DESIGN, OPTIMIZATION, AND EVALUATION OF IBUPROFEN FAST-DISSOLVING TABLETS EMPLOYING STARCH VALERATE – A NOVEL SUPER DISINTEGRANT

Abstract

Objective: The main aim is to design, optimize, and evaluate ibuprofen fast-dissolving tablets by employing starch valerate-A novel super disintegrant.

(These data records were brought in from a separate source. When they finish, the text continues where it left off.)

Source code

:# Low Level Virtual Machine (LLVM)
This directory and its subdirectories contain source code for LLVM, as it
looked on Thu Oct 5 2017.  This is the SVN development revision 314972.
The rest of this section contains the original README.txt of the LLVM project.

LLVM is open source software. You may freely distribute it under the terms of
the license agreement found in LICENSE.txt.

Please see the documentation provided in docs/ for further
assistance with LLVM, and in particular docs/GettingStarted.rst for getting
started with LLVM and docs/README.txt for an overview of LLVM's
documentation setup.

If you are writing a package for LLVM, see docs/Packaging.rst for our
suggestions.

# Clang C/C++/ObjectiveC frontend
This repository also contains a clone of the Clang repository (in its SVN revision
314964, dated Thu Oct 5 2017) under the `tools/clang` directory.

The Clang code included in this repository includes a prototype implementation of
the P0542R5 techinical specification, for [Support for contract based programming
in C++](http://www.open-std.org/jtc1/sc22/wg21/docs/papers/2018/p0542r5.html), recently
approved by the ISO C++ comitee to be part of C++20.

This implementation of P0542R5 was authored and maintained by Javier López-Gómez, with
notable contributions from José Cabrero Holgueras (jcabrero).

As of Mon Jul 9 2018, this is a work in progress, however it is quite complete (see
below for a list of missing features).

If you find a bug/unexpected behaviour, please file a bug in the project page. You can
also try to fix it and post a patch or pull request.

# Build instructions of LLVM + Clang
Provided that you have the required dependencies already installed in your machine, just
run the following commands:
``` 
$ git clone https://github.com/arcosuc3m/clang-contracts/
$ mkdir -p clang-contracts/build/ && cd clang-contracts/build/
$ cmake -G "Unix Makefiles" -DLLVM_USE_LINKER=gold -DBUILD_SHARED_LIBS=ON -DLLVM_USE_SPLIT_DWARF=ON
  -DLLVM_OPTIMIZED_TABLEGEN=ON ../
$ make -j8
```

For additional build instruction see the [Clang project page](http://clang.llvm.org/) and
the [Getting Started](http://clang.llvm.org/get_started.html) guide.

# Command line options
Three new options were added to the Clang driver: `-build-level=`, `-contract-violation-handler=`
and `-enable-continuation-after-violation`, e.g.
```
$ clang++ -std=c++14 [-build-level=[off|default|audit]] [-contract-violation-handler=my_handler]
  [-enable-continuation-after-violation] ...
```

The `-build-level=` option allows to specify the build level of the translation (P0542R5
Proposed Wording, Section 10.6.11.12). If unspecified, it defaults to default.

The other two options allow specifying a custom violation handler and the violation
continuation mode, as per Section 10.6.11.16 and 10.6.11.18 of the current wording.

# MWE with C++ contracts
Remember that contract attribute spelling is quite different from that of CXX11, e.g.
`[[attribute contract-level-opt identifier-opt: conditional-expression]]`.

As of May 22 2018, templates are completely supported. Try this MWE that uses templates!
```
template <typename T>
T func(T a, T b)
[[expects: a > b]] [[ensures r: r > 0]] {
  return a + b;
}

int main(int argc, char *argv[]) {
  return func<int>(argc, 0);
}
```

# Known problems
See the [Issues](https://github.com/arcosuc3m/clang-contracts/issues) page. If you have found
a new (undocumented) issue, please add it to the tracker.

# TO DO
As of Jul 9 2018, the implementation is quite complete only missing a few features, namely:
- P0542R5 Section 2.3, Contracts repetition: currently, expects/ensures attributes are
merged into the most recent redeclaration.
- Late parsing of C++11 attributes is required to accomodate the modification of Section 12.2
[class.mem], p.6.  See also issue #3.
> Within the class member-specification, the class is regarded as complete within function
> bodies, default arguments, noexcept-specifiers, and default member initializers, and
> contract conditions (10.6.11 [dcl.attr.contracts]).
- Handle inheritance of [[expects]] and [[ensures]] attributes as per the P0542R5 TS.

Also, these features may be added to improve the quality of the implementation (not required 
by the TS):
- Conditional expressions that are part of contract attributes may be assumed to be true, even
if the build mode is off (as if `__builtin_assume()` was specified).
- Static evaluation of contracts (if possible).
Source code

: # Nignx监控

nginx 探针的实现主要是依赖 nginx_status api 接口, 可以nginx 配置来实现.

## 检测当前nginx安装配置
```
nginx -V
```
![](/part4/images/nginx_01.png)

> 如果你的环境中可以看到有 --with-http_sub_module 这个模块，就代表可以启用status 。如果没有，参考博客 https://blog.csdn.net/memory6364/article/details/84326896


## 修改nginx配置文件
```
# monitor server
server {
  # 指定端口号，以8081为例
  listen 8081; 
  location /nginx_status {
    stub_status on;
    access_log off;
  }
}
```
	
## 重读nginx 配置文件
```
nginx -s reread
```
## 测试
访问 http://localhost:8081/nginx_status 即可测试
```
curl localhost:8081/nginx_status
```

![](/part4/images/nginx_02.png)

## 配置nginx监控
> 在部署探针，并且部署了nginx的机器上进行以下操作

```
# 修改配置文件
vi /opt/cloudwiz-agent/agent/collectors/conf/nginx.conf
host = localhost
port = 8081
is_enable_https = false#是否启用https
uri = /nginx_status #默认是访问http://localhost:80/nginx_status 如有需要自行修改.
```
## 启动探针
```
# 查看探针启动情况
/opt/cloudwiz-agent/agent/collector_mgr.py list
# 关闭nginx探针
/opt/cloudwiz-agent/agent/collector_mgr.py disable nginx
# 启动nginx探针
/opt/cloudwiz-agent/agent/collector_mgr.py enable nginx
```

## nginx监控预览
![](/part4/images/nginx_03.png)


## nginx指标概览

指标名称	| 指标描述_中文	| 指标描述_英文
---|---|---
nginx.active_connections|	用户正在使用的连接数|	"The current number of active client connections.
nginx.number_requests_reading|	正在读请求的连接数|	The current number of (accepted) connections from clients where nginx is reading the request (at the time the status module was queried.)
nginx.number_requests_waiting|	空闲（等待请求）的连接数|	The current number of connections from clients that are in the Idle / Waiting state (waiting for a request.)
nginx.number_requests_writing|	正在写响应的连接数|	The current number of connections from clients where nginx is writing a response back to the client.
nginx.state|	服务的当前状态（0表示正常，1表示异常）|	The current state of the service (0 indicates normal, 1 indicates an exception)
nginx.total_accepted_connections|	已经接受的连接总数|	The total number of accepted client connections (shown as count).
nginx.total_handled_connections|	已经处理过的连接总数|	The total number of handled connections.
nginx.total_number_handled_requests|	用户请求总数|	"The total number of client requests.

 Methods: The fast-dissolving tablet of ibuprofen was prepared by employing starch valerate as super disintegrant in different proportions in each case by direct compression method using 23 factorial design, sodium starch glycolate, and crospovidone used as super disintegrants. In the 23 factorial design, these super disintegrants were applied to investigate the interaction effects of three variables, that is, (a) starch valerate, (b) sodium starch glycolate, and (c) crospovidone. The drug content, hardness, friability, disintegration time, and other dissolution characteristics were determined.
 Results: The starch valerate prepared was found to be fine, free-flowing, slightly crystalline powder. Starch xanthate exhibited good swelling in water with 125.2%. All the fast-dissolving tablets formulated employing starch valerate were of good quality with regard to drug content (100±5%), hardness (3.6–3.8 kg/sq. cm), and friability (0.11-0.12%). The disintegration time of all the formulated tablets was found to be in the range of 12±0.02 to 30±0.02s. The optimized formulation FL8 has the least disintegration time, that is, 12±0. 02s. The in vitro wetting time of the formulated tablets was found to be in the range of 21±0.09 to 44±0.10s. The in-vitro wetting time was less (i.e., 90s) in optimized formulation FL8. The water absorption ratio of the formulated tablets was found to be in the range of 30±0.12 to 100±0.09%.
 Conclusion: Starch valerate was found to be a super disintegrant which enhanced the dissolution efficiency when combined with sodium starch glycolate, crospovidone, with the ibuprofen.